Exercise materials:

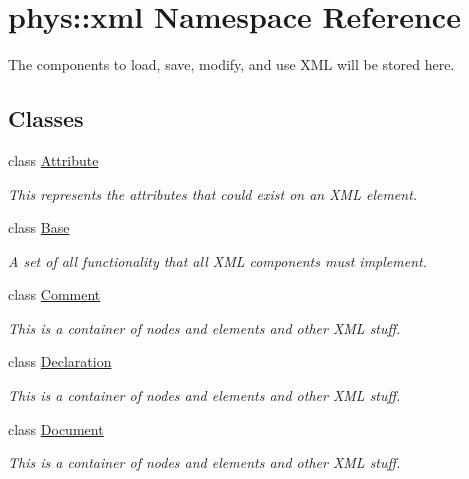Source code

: \hypertarget{namespacephys_1_1xml}{
\section{phys::xml Namespace Reference}
\label{d9/d27/namespacephys_1_1xml}
}


The components to load, save, modify, and use XML will be stored here.  


\subsection*{Classes}
\begin{DoxyCompactItemize}
\item 
class \hyperlink{classphys_1_1xml_1_1Attribute}{Attribute}
\begin{DoxyCompactList}\small\item\em This represents the attributes that could exist on an XML element. \item\end{DoxyCompactList}\item 
class \hyperlink{classphys_1_1xml_1_1Base}{Base}
\begin{DoxyCompactList}\small\item\em A set of all functionality that all XML components must implement. \item\end{DoxyCompactList}\item 
class \hyperlink{classphys_1_1xml_1_1Comment}{Comment}
\begin{DoxyCompactList}\small\item\em This is a container of nodes and elements and other XML stuff. \item\end{DoxyCompactList}\item 
class \hyperlink{classphys_1_1xml_1_1Declaration}{Declaration}
\begin{DoxyCompactList}\small\item\em This is a container of nodes and elements and other XML stuff. \item\end{DoxyCompactList}\item 
class \hyperlink{classphys_1_1xml_1_1Document}{Document}
\begin{DoxyCompactList}\small\item\em This is a container of nodes and elements and other XML stuff. \item\end{DoxyCompactList}\item 

\end{DoxyCompactItemize}
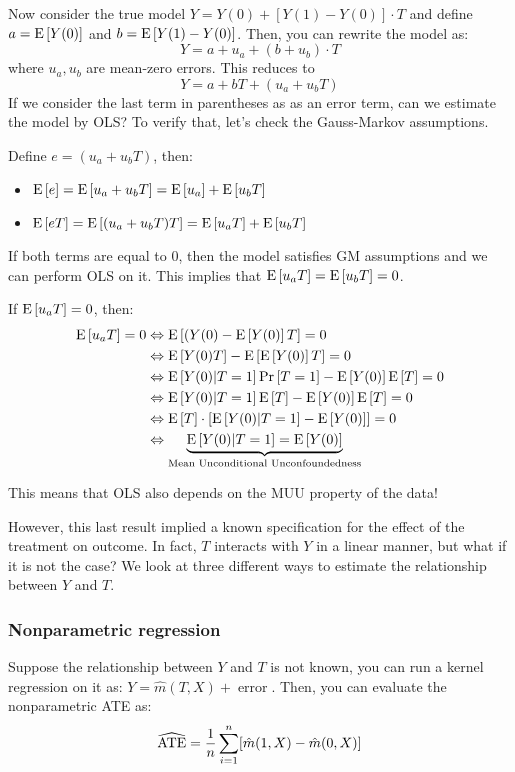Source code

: Now consider the true model $Y = Y(0) + [Y(1) - Y(0)]\cdot T $ and define $a = \operatorname{E}\left[Y(0)\right]$ and $b = \operatorname{E}\left[Y(1) - Y(0)\right]$. Then, you can rewrite the model as: $$Y = a + u_a + (b + u_b)\cdot T $$ where $u_a, u_b$ are mean-zero errors. This reduces to $$Y = a + bT + (u_a + u_bT) $$ If we consider the last term in parentheses as as an error term, can we estimate the model by OLS? To verify that, let's check the Gauss-Markov assumptions.

Define $e = (u_a + u_bT)$, then:\begin{itemize}
\item $\operatorname{E}\left[e\right] = \operatorname{E}\left[u_a + u_bT\right] = \operatorname{E}\left[u_a\right] + \operatorname{E}\left[u_bT\right]$
\item $\operatorname{E}\left[eT\right] = \operatorname{E}\left[(u_a + u_bT)T\right] = \operatorname{E}\left[u_aT\right] + \operatorname{E}\left[u_bT\right]$
\end{itemize}
If both terms are equal to 0, then the model satisfies GM assumptions and we can perform OLS on it. This implies that $\operatorname{E}\left[u_aT\right] = \operatorname{E}\left[u_bT\right] = 0$.

If $\operatorname{E}\left[u_aT\right] = 0$, then:\begin{align*}
\operatorname{E}\left[u_aT\right] = 0 & \Leftrightarrow \operatorname{E}\left[(Y(0) - \operatorname{E}\left[Y(0)\right]T\right] = 0 \\ & \Leftrightarrow \operatorname{E}\left[Y(0)T\right] - \operatorname{E}\left[\operatorname{E}\left[Y(0)\right]T\right] = 0 \\ & \Leftrightarrow \operatorname{E}\left[Y(0)\vert T=1\right]\operatorname{Pr}\left[T =1\right] - \operatorname{E}\left[Y(0)\right]\operatorname{E}\left[T\right] = 0 \\& \Leftrightarrow \operatorname{E}\left[Y(0)\vert T=1\right]\operatorname{E}\left[T\right] - \operatorname{E}\left[Y(0)\right]\operatorname{E}\left[T\right] = 0 \\ & \Leftrightarrow \operatorname{E}\left[T\right]\cdot [ \operatorname{E}\left[Y(0)\vert T=1\right] - \operatorname{E}\left[Y(0)\right]] = 0\\ & \Leftrightarrow \underbrace{\operatorname{E}\left[Y(0)\vert T=1\right] = \operatorname{E}\left[Y(0)\right]}_{\text{Mean Unconditional Unconfoundedness}}
\end{align*}

This means that OLS also depends on the MUU property of the data!

However, this last result implied a known specification for the effect of the treatment on outcome. In fact, $T$ interacts with $Y$ in a linear manner, but what if it is not the case? We look at three different ways to estimate the relationship between $Y$ and $T$.

\subsubsection{Nonparametric regression}

Suppose the relationship between $Y$ and $T$ is not known, you can run a kernel regression on it as: $Y = \hat m(T,X) + \operatorname{error}$. Then, you can evaluate the nonparametric ATE as: $$\widehat{\operatorname{ATE}} = \frac{1}{n} \sum_{i=1}^{n}[\hat m(1,X) - \hat m(0,X)] $$

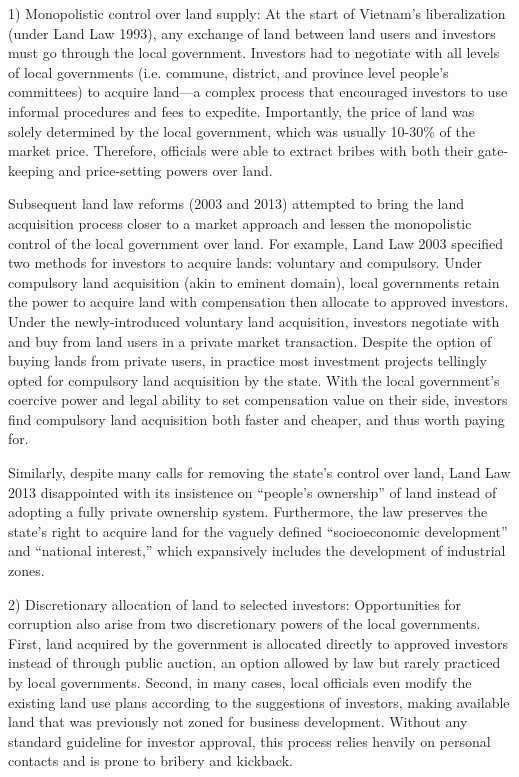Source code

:1) Monopolistic control over land supply: At the start of Vietnam's liberalization (under Land Law 1993), any exchange of land between land users and investors must go through the local government. Investors had to negotiate with all levels of local governments (i.e. commune, district, and province level people's committees) to acquire land---a complex process that encouraged investors to use informal procedures and fees to expedite. Importantly, the price of land was solely determined by the local government, which was usually 10-30\% of the market price. Therefore, officials were able to extract bribes with both their gate-keeping and price-setting powers over land.

Subsequent land law reforms (2003 and 2013) attempted to bring the land acquisition process closer to a market approach and lessen the monopolistic control of the local government over land. For example, Land Law 2003 specified two methods for investors to acquire lands: voluntary and compulsory. Under compulsory land acquisition (akin to eminent domain), local governments retain the power to acquire land with compensation then allocate to approved investors. Under the newly-introduced voluntary land acquisition, investors negotiate with and buy from land users in a private market transaction. Despite the option of buying lands from private users, in practice most investment projects tellingly opted for compulsory land acquisition by the state. With the local government's coercive power and legal ability to set compensation value on their side, investors find compulsory land acquisition both faster and cheaper, and thus worth paying for.

Similarly, despite many calls for removing the state's control over land, Land Law 2013 disappointed with its insistence on ``people's ownership'' of land instead of adopting a fully private ownership system. Furthermore, the law preserves the state's right to acquire land for the vaguely defined ``socioeconomic development'' and ``national interest,'' which expansively includes the development of industrial zones.

2) Discretionary allocation of land to selected investors: Opportunities for corruption also arise from two discretionary powers of the local governments. First, land acquired by the government is allocated directly to approved investors instead of through public auction, an option allowed by law but rarely practiced by local governments. Second, in many cases, local officials even modify the existing land use plans according to the suggestions of investors, making available land that was previously not zoned for business development. Without any standard guideline for investor approval, this process relies heavily on personal contacts and is prone to bribery and kickback.

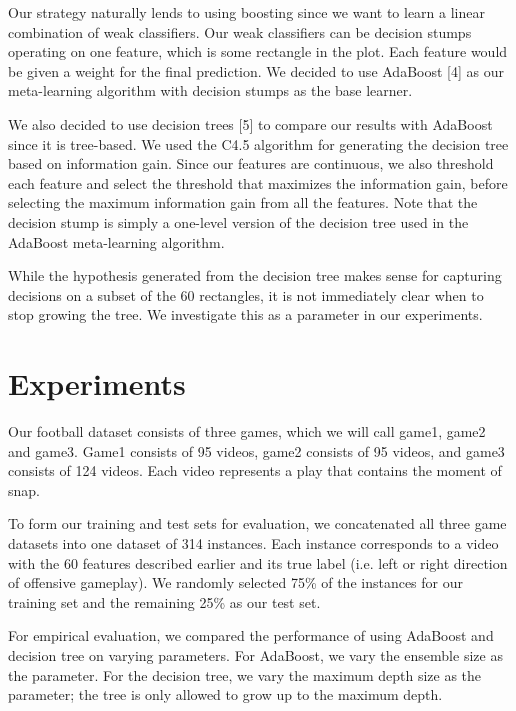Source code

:\documentclass{article} %
\begin{document}
Our strategy naturally lends to using boosting since we want to learn a linear combination of weak classifiers. Our weak classifiers can be decision stumps operating on one feature, which is some rectangle in the plot. Each feature would be given a weight for the final prediction. We decided to use AdaBoost [4] as our meta-learning algorithm with decision stumps as the base learner.

We also decided to use decision trees [5] to compare our results with AdaBoost since it is tree-based. We used the C4.5 algorithm for generating the decision tree based on information gain. Since our features are continuous, we also threshold each feature and select the threshold that maximizes the information gain, before selecting the maximum information gain from all the features. Note that the decision stump is simply a one-level version of the decision tree used in the AdaBoost meta-learning algorithm.

While the hypothesis generated from the decision tree makes sense for capturing decisions on a subset of the 60 rectangles, it is not immediately clear when to stop growing the tree. We investigate this as a parameter in our experiments.

\section{Experiments}

Our football dataset consists of three games, which we will call game1, game2 and game3. Game1 consists of 95 videos, game2 consists of 95 videos, and game3 consists of 124 videos. Each video represents a play that contains the moment of snap.

To form our training and test sets for evaluation, we concatenated all three game datasets into one dataset of 314 instances. Each instance corresponds to a video with the 60 features described earlier and its true label (i.e. left or right direction of offensive gameplay). We randomly selected 75\% of the instances for our training set and the remaining 25\% as our test set.

For empirical evaluation, we compared the performance of using AdaBoost and decision tree on varying parameters. For AdaBoost, we vary the ensemble size as the parameter. For the decision tree, we vary the maximum depth size as the parameter; the tree is only allowed to grow up to the maximum depth.
\end{document}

What the exercise asks: In the listing, return each line containing the string "align".

Answer for this exercise:
If $\operatorname{E}\left[u_aT\right] = 0$, then:\begin{align*}
\end{align*}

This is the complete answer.